Subject number one on my head has been what has been said regarding the fact that the core D&D setting is a nameless blob. That's not as true as I thought. There's tons of nations and old empires that get described, so there's some bones to the place. Likewise the idea that the world is nameless doesn't imply they don't care, so much as that the world is fragmented enough that different cultures have different terms for it. They suggest The "Middle World" and the Exalted-eque "Creation", but at least it seems like a real place that is grounded and detailed. Whew.

That said, they seem hip on the idea of using their "core setting" as a product identity--a "template" to borrow a 3.xism that gets slapped onto every other D&D product. The expectation is for players to make their own worlds according to the D&D core model, rather than have the one setting be the whole tamale (which, as they say, would be to deny the flexibility of D&D worldbuilding--one of the franchise's key strengths). So it's a world, but it's more of a model for worlds. Interesting.

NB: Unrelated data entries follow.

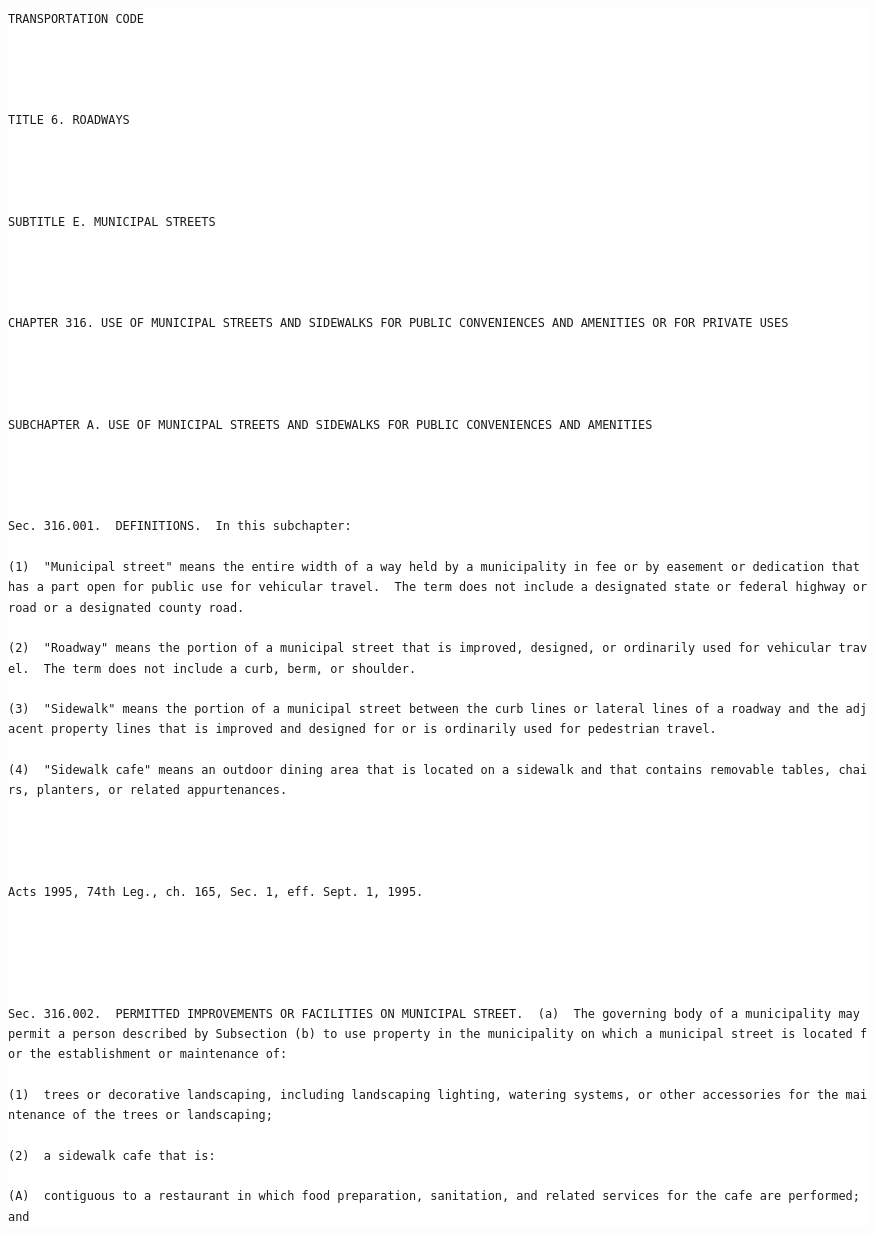 ﻿
    
    
    	
    					
    
    
    TRANSPORTATION CODE
    
      
    
    
    TITLE 6. ROADWAYS
    
      
    
    
    SUBTITLE E. MUNICIPAL STREETS
    
      
    
    
    CHAPTER 316. USE OF MUNICIPAL STREETS AND SIDEWALKS FOR PUBLIC CONVENIENCES AND AMENITIES OR FOR PRIVATE USES
    
      
    
    
    SUBCHAPTER A. USE OF MUNICIPAL STREETS AND SIDEWALKS FOR PUBLIC CONVENIENCES AND AMENITIES
    
      
    
    
    Sec. 316.001.  DEFINITIONS.  In this subchapter:
    
    (1)  "Municipal street" means the entire width of a way held by a municipality in fee or by easement or dedication that has a part open for public use for vehicular travel.  The term does not include a designated state or federal highway or road or a designated county road.
    
    (2)  "Roadway" means the portion of a municipal street that is improved, designed, or ordinarily used for vehicular travel.  The term does not include a curb, berm, or shoulder.
    
    (3)  "Sidewalk" means the portion of a municipal street between the curb lines or lateral lines of a roadway and the adjacent property lines that is improved and designed for or is ordinarily used for pedestrian travel.
    
    (4)  "Sidewalk cafe" means an outdoor dining area that is located on a sidewalk and that contains removable tables, chairs, planters, or related appurtenances.
    
    
    
    
    Acts 1995, 74th Leg., ch. 165, Sec. 1, eff. Sept. 1, 1995.
    
    
    
    
    
    Sec. 316.002.  PERMITTED IMPROVEMENTS OR FACILITIES ON MUNICIPAL STREET.  (a)  The governing body of a municipality may permit a person described by Subsection (b) to use property in the municipality on which a municipal street is located for the establishment or maintenance of:
    
    (1)  trees or decorative landscaping, including landscaping lighting, watering systems, or other accessories for the maintenance of the trees or landscaping;
    
    (2)  a sidewalk cafe that is:
    
    (A)  contiguous to a restaurant in which food preparation, sanitation, and related services for the cafe are performed;  and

Anyhow yeah, some stuff from Greyhawk is going to get recycled. The Temple of Elemental Evil is here. I just read that Sigil is going to get a spot in the DMG as well. Not as terrible as it could be, since in order to really do a Greyhawk game justice, I'd probably run it with the 3.0 rules anyway. 4e, for me is about doing new things.


Product name association is why they used those places.

What get's me is the Feywild(aka is it like the place Tom Cruise fought Darkness and saved the unicorn (and his girlfriend).


I hate the name Feywild. The latter is a connotation of the former.

Anyway, on to the matter at hand, that's cool if they can find a way to incorporate classic D&D sites into the new unnamed setting. Not sure if they'll get any Realms stuff in, and that's also pretty classic.


I think they're just using bits from old settings they're no longer using, to sorta' give a nod to the folks that love them without having to ressurect a dead game line that was fragmenting the product. So the Realms stuff, hopefully, should stay in the Realms. Likewise I'd imagine with Eberron that it's stuff should stay pretty intact. With the cancelled lines like Ravenloft, Mystara, Dark Sun, Dragonlance, Spelljammer I would imagine they might be pulling some things from them and porting them into the Core Setting, much as they've done with bits of Greyhawk and Planescape.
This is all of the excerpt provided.